Gersh (Art Is Dead, 2006), a former attorney, charmingly lampoons his one-time profession in this lighthearted legal thriller.
A. James Emerson “Jimmy” Harris is an alcoholic, sketchy lawyer who gave up defending drug dealers in the city of San Buenasera, California, to go into practice in a small coastal California town. He’s no Perry Mason; his paralegal, Clyde, handles all legal matters for him, while his partner, Karen, does his analytical thinking. Instead, the wisecracking, self-deprecating Jimmy reacts impulsively when opportunity arises.
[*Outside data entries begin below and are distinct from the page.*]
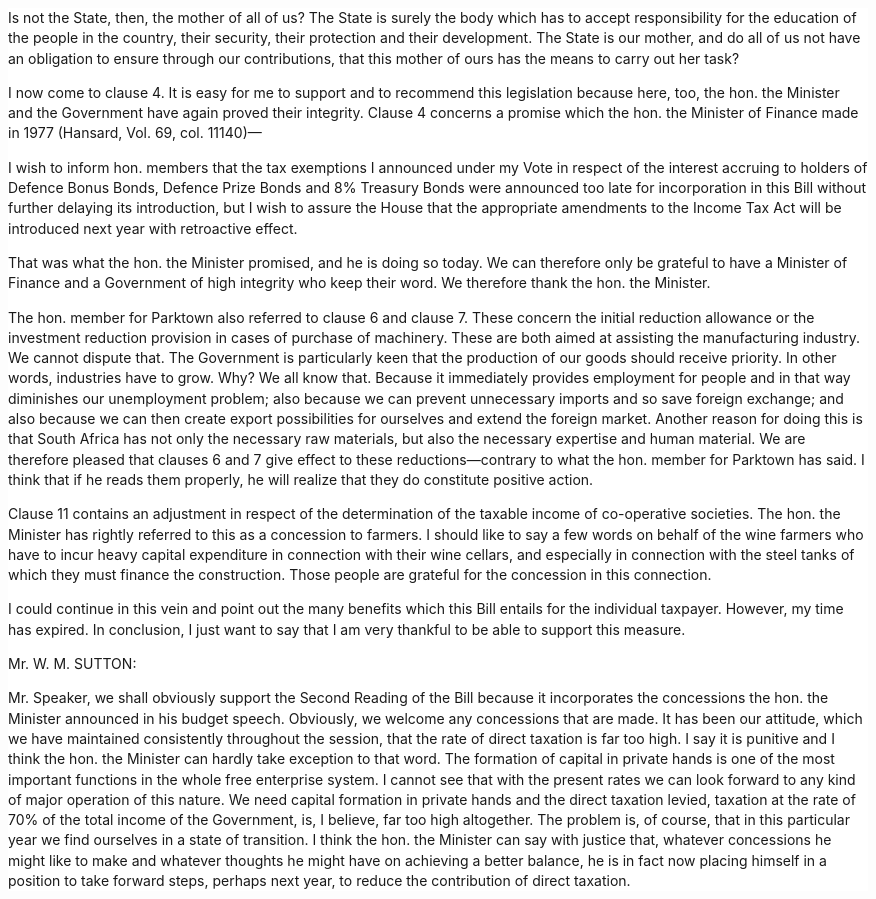<p>Is not the State, then, the mother of all of us&#x003F; The State is surely the body which has to accept responsibility for the education of the people in the country, their security, their protection and their development. The State is our mother, and do all of us not have an obligation to ensure through our contributions, that this mother of ours has the means to carry out her task&#x003F;</p>

<p>I now come to clause 4. It is easy for me to support and to recommend this legislation because here, too, the hon. the Minister and the Government have again proved their integrity. Clause 4 concerns a promise which the hon. the Minister of Finance made in 1977 (Hansard, Vol. 69, col. 11140)&#x2014;</p>

<block name="quote"><span class="col_9387-9388" refersTo="page_1563"/>I wish to inform hon. members that the tax exemptions I announced under my Vote in respect of the interest accruing to holders of Defence Bonus Bonds, Defence Prize Bonds and 8% Treasury Bonds were announced too late for incorporation in this Bill without further delaying its introduction, but I wish to assure the House that the appropriate amendments to the Income Tax Act will be introduced next year with retroactive effect.</block>

<p>That was what the hon. the Minister promised, and he is doing so today. We can therefore only be grateful to have a Minister of Finance and a Government of high integrity who keep their word. We therefore thank the hon. the Minister.</p>

<p>The hon. member for Parktown also referred to clause 6 and clause 7. These concern the initial reduction allowance or the investment reduction provision in cases of purchase of machinery. These are both aimed at assisting the manufacturing industry. We cannot dispute that. The Government is particularly keen that the production of our goods should receive priority. In other words, industries have to grow. Why&#x003F; We all know that. Because it immediately provides employment for people and in that way diminishes our unemployment problem; also because we can prevent unnecessary imports and so save foreign exchange; and also because we can then create export possibilities for ourselves and extend the foreign market. Another reason for doing this is that South Africa has not only the necessary raw materials, but also the necessary expertise and human material. We are therefore pleased that clauses 6 and 7 give effect to these reductions&#x2014;contrary to what the hon. member for Parktown has said. I think that if he reads them properly, he will realize that they do constitute positive action.</p>

<p>Clause 11 contains an adjustment in respect of the determination of the taxable income of co-operative societies. The hon. the Minister has rightly referred to this as a concession to farmers. I should like to say a few words on behalf of the wine farmers who have to incur heavy capital expenditure in connection with their wine cellars, and especially in connection with the steel tanks of which they must finance the construction. Those people are grateful for the concession in this connection.</p>

<p>I could continue in this vein and point out the many benefits which this Bill entails for the individual taxpayer. However, my time has expired. In conclusion, I just want to say that I am very thankful to be able to support this measure.</p>

</speech>

<speech by="#sutton">

<from>Mr. <person refersTo="hansard_za">W. M. SUTTON</person>:</from>

<p>Mr. Speaker, we shall obviously support the Second Reading of the Bill because it incorporates the concessions the hon. the Minister announced in his budget speech. Obviously, we welcome any concessions that are made. It has been our attitude, which we have maintained consistently throughout the session, that the rate of direct taxation is far too high. I say it is punitive and I think the hon. the Minister can hardly take exception to that word. The formation of capital in private hands is one of the most important functions in the whole free enterprise system. I cannot see that with the present rates we can look forward to any kind of major operation of this nature. We need capital formation in private hands and the direct taxation levied, taxation at the rate of 70% of the total income of the Government, is, I believe, far too high altogether. The problem is, of course, that in this particular year we find ourselves in a state of transition. I think the hon. the Minister can say with justice that, whatever concessions he might like to make and whatever thoughts he might have on achieving a better balance, he is in fact now placing himself in a position to take forward steps, perhaps next year, to reduce the contribution of direct taxation.</p>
So when Janet Mason, star of the recent television show Desperate Shop Girls, walks into his office wanting to divorce her developer husband and put a stop to his current project, Jimmy doesn’t think too deeply about it. But Karen does: “But why would she want to stop the development? It’s part of the community estate. She’ll lose half the money.” Mix in a vengeful mortician, a stern FBI agent, and a threatening, mob-connected union boss, and Gersh has all the makings for a wonderfully convoluted mystery. The author skillfully blends his narrator’s internal monologue and his sarcastic dialogue with others to propel the narrative along. Take, for example, this explanation of Jimmy’s ethics: “I’m an attorney. I’ve humbly bent the knee of fealty to my lord client. I’ve attorned. Get it? Attorney, attorned.” The author also sketches colorful characters, as seen by his snarky protagonist; here’s Jimmy’s take on the local police chief: “When he was a patrolman, the town had been beset by the scourge of jaywalking. He was assigned to a task force to stamp it out. It was that success that got him his job as our Chief of Police.” Confused Jimmy is so busy going down his own rabbit holes that readers will likely figure out whodunit and why long before he does. However, the way that Gersh guides Jimmy to the case’s conclusion is what makes this novel so enjoyable.
A welcome new approach to the small-town legal thriller.